One familiar estimate states that the quantity of data in the world doubles every two years. Your organization's Big Data may grow somewhat faster or slower than this convenient benchmark, but in any case, the point is that Big Data growth is exponential. So, taking the two-year doubling factor as a rule of thumb, we can safely say that at any point in time, half of your Big Data are less than two years old, while the other half of your Big Data are more than two years old. And of course, this ZapFlash is concerned with the older half.
The Big Data archiving challenge, therefore, is breaking down the more-than-two-years-old Big Data sets. Remember that this two-year window is true at any point in time. Thinking about the problem mathematically, then, you can conclude that a quarter of your Big Data are more than four years old, an eighth are more than six years old, etc.
Combine this math with the lesson of the first part of this ZapFlash, and a critical point emerges: byte for byte, the cost of maintaining usable archives increases the older those archives become. And yet, the relative size of those archives is vanishingly small relative to today's and tomorrow's Big Data. Furthermore, this problem will only get worse over time, because the size of the Old Tail continues to grow exponentially.

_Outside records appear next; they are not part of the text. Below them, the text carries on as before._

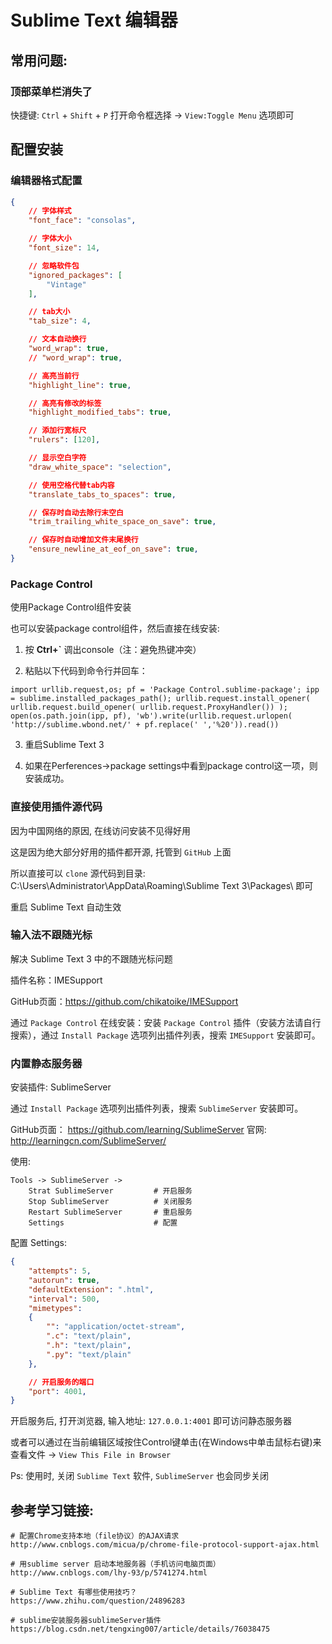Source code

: # Sublime Text 编辑器

## 常用问题:
### 顶部菜单栏消失了
快捷键: `Ctrl` + `Shift` + `P` 打开命令框选择 -> `View:Toggle Menu` 选项即可

## 配置安装
### 编辑器格式配置
```json
{
    // 字体样式
    "font_face": "consolas",

    // 字体大小
    "font_size": 14,

    // 忽略软件包
    "ignored_packages": [
        "Vintage"
    ],

    // tab大小
    "tab_size": 4,

    // 文本自动换行
    "word_wrap": true,
    // "word_wrap": true,

    // 高亮当前行
    "highlight_line": true,

    // 高亮有修改的标签
    "highlight_modified_tabs": true,

    // 添加行宽标尺
    "rulers": [120],

    // 显示空白字符
    "draw_white_space": "selection",

    // 使用空格代替tab内容
    "translate_tabs_to_spaces": true,

    // 保存时自动去除行末空白
    "trim_trailing_white_space_on_save": true,

    // 保存时自动增加文件末尾换行
    "ensure_newline_at_eof_on_save": true,
}
```

### Package Control
使用Package Control组件安装

也可以安装package control组件，然后直接在线安装:

1. 按 **Ctrl+\`** 调出console（注：避免热键冲突）

2. 粘贴以下代码到命令行并回车：
```shell
import urllib.request,os; pf = 'Package Control.sublime-package'; ipp = sublime.installed_packages_path(); urllib.request.install_opener( urllib.request.build_opener( urllib.request.ProxyHandler()) ); open(os.path.join(ipp, pf), 'wb').write(urllib.request.urlopen( 'http://sublime.wbond.net/' + pf.replace(' ','%20')).read())
```

3. 重启Sublime Text 3

4. 如果在Perferences->package settings中看到package control这一项，则安装成功。

### 直接使用插件源代码
因为中国网络的原因, 在线访问安装不见得好用

这是因为绝大部分好用的插件都开源, 托管到 `GitHub` 上面

所以直接可以 `clone` 源代码到目录: C:\Users\Administrator\AppData\Roaming\Sublime Text 3\Packages\ 即可

重启 Sublime Text 自动生效

### 输入法不跟随光标
解决 Sublime Text 3 中的不跟随光标问题

插件名称：IMESupport

GitHub页面：https://github.com/chikatoike/IMESupport

通过 `Package Control` 在线安装：安装 `Package Control` 插件（安装方法请自行搜索），通过 `Install Package` 选项列出插件列表，搜索 `IMESupport` 安装即可。

### 内置静态服务器
安装插件: SublimeServer

通过 `Install Package` 选项列出插件列表，搜索 `SublimeServer` 安装即可。

GitHub页面： https://github.com/learning/SublimeServer
官网: http://learningcn.com/SublimeServer/

使用:
```shell
Tools -> SublimeServer ->
    Strat SublimeServer         # 开启服务
    Stop SublimeServer          # 关闭服务
    Restart SublimeServer       # 重启服务
    Settings                    # 配置
```

配置 Settings:
```json
{
    "attempts": 5,
    "autorun": true,
    "defaultExtension": ".html",
    "interval": 500,
    "mimetypes":
    {
        "": "application/octet-stream",
        ".c": "text/plain",
        ".h": "text/plain",
        ".py": "text/plain"
    },

    // 开启服务的端口
    "port": 4001,
}
```

开启服务后, 打开浏览器, 输入地址: `127.0.0.1:4001` 即可访问静态服务器

或者可以通过在当前编辑区域按住Control键单击(在Windows中单击鼠标右键)来查看文件 -> `View This File in Browser`

Ps: 使用时, 关闭 `Sublime Text` 软件, `SublimeServer` 也会同步关闭


## 参考学习链接:
```shell
# 配置Chrome支持本地（file协议）的AJAX请求
http://www.cnblogs.com/micua/p/chrome-file-protocol-support-ajax.html

# 用sublime server 启动本地服务器（手机访问电脑页面）
http://www.cnblogs.com/lhy-93/p/5741274.html

# Sublime Text 有哪些使用技巧？
https://www.zhihu.com/question/24896283

# sublime安装服务器sublimeServer插件
https://blog.csdn.net/tengxing007/article/details/76038475
```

We call this Big Data archiving problem the Big Data Old Tail. Similar to the Long Tail argument, which focuses on the value inherent in summing up the Long Tail of customer demand for niche products, the Big Data Old Tail focuses on the costs inherent in maintaining archives of increasingly small, yet increasingly costly data as we struggle to deal with older and older information. True, perhaps the fact that the Old Tail data sets from a particular time period are small will compensate for the fact that they are costly to archive, but remember that the Old Tail continues to grow over time. Unless we deal with the Old Tail, it threatens to overwhelm us.
The ZapThink Take
The obvious question that comes to mind is whether we need to save all those old data sets anyway. After all, who cares about, say, purchasing data from 1982? And of course, you may have a business reason for deleting old information. Since information you preserve may be subject to lawsuits or other unpleasantness, you may wish to delete data once it's legal to do so.
Fair enough. But there are perhaps far more examples of Big Data sets that your organization will wish to preserve indefinitely than data sets you're happy to delete. From scientific data to information on market behavior to social trends, the richness of our Big Data do not simply depend on the information from the last year or two or even ten. After all, if we forget the mistakes of the past then we are doomed to repeat them. Crunching today's Big Data can give us business intelligence, but only by crunching yesterday's Big Data as well can we ever expect to glean wisdom from our information.